Hoy termina el tiempo de Navidad; Jesús tiene ya treinta años. Hasta ahora ha vivido una vida socialmente humilde, callada y anónima, como un judío observante y fiel a la Ley de Moisés. Ha sido circuncidado, pero no bautizado. Para los hombres judíos la circuncisión era un rito imprescindible para entrar a formar parte del pueblo de Israel, el pueblo elegido por Dios. Los padres se encargaban de que el niño fuera circuncidado a los ocho días de nacer. La circuncisión tenía para los hombres judíos un significado muy parecido al bautizo de niños tal como hoy lo practicamos.
El bautismo, en cambio, suponía una decisión personal de consagrarse a Dios y de renunciar al pecado. El que decidía bautizarse, resolvía cambiar de vida, empezar a vivir para Dios, cumpliendo fielmente la Ley divina. Así era el bautismo de Juan: un bautismo de arrepentimiento y de conversión a Dios. A este bautismo se presentó Jesús, poniéndose en la fila, como un judío más. Lo que sucedió ya lo sabemos, pues nos lo cuenta hoy san Mateo en su Evangelio.
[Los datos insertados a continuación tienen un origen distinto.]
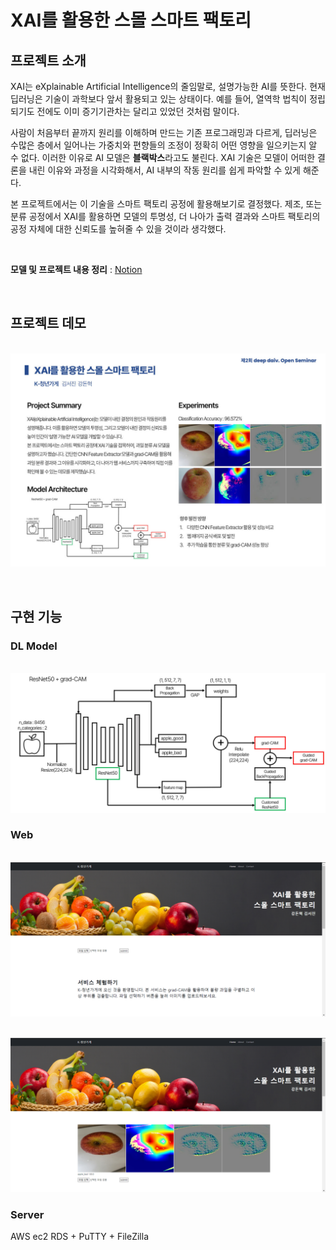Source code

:# XAI를 활용한 스몰 스마트 팩토리


## 프로젝트 소개

<p align="justify">
XAI는 eXplainable Artificial Intelligence의 줄임말로, 설명가능한 AI를 뜻한다. 현재 딥러닝은 기술이 과학보다 앞서 활용되고 있는 상태이다. 예를 들어, 열역학 법칙이 정립되기도 전에도 이미 증기기관차는 달리고 있었던 것처럼 말이다. 

사람이 처음부터 끝까지 원리를 이해하며 만드는 기존 프로그래밍과 다르게, 딥러닝은 수많은 층에서 일어나는 가중치와 편향들의 조정이 정확히 어떤 영향을 일으키는지 알 수 없다. 이러한 이유로 AI 모델은 **블랙박스**라고도 불린다. XAI 기술은 모델이 어떠한 결론을 내린 이유와 과정을 시각화해서, AI 내부의 작동 원리를 쉽게 파악할 수 있게 해준다.

본 프로젝트에서는 이 기술을 스마트 팩토리 공정에 활용해보기로 결정했다. 제조, 또는 분류 공정에서 XAI를 활용하면 모델의 투명성, 더 나아가 출력 결과와 스마트 팩토리의 공정 자체에 대한 신뢰도를 높혀줄 수 있을 것이라 생각했다.
</p>


<br>

**모델 및 프로젝트 내용 정리** : [Notion]

<br>

## 프로젝트 데모
<p align="center">
  <br>
  <img src="./design/project_demo.jpg">
  <br>
</p>


<br>


## 구현 기능

### DL Model

<p align="center">
  <br>
  <img src="./design/model_summary.jpg">
  <br>
</p>


### Web

<p align="center">
  <br>
  <img src="./design/web.png">
  <br>
</p>

<p align="center">
  <br>
  <img src="./design/web_result.png">
  <br>
</p>

### Server

<p align="justify">
AWS ec2 RDS + PuTTY + FileZilla
</p>


<!-- Refernces -->

[Notion]: https://deepdaiv.notion.site/XAI-b4cffad4091f400ea5b8bd3462bd79c8
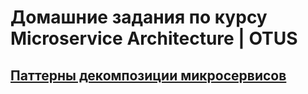 # Домашние задания по курсу Microservice Architecture | OTUS

## [Паттерны декомпозиции микросервисов](01_decompose/README.md)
Nosotros fuimos bautizados a los pocos días de nacer. Nos bautizaron en el bautismo de Jesucristo, no en el de Juan Bautista, y lo decidieron nuestros padres, siendo fieles a su fe y a su tradición cristiana. Pero resulta que muchos de nuestros jóvenes hoy no tienen ya la fe de sus padres y no quieren vivir en ella. ¿Qué debemos hacer los padres, catequistas y sacerdotes en estos casos? Yo creo que debemos acentuar la importancia y el significado personal y cristiano de la renovación de las promesas del bautismo. Cada joven debe decidir y expresar libre y conscientemente ante la Iglesia de Cristo si quiere vivir como bautizado. Tiene que aceptar su bautismo como un compromiso personal y como una decisión definitiva de vivir como cristiano. Los que no quieran aceptar su bautismo, viviendo como auténticos cristianos, merecen todo nuestro respeto, pero no los podemos considerar propiamente cristianos. No queremos llamar cristiano a un joven por el simple hecho de haber sido bautizado por la decisión de sus padres, sino al que decide libre y personalmente vivir su compromiso bautismal.
Jesús de Nazaret fue «ungido por Dios con la fuerza del Espíritu Santo, y pasó haciendo el bien y curando a los oprimidos por el diablo». Cuando fue bautizado por Juan, Dios le llamó su «Hijo amado, su predilecto». Cuando recibimos el bautismo, somos bautizados en el Espíritu de Jesús y Dios nos considera hijos suyos. ¿Cómo debe manifestarse en nosotros el Espíritu de Jesús? Evidentemente haciendo el bien e intentando curar, en la medida de nuestras posibilidades, a las personas que se hallen esclavizadas por algún mal. En la primera lectura de este domingo, el profeta Isaías nos dice que “el Siervo del Señor” traerá el derecho y la justicia a los pueblos, abrirá los ojos de los ciegos, liberará a los cautivos y a los que habitan en las tinieblas. Todo esto lo hará con mansedumbre y fortaleza. Éste debe ser nuestro programa, como personas que hemos sido bautizadas en el Espíritu de Cristo: ayudar siempre a los demás, empezando por los más desfavorecidos, actuando siempre con amor y fortaleza cristiana, pues para esto fuimos bautizados en el Espíritu de Cristo.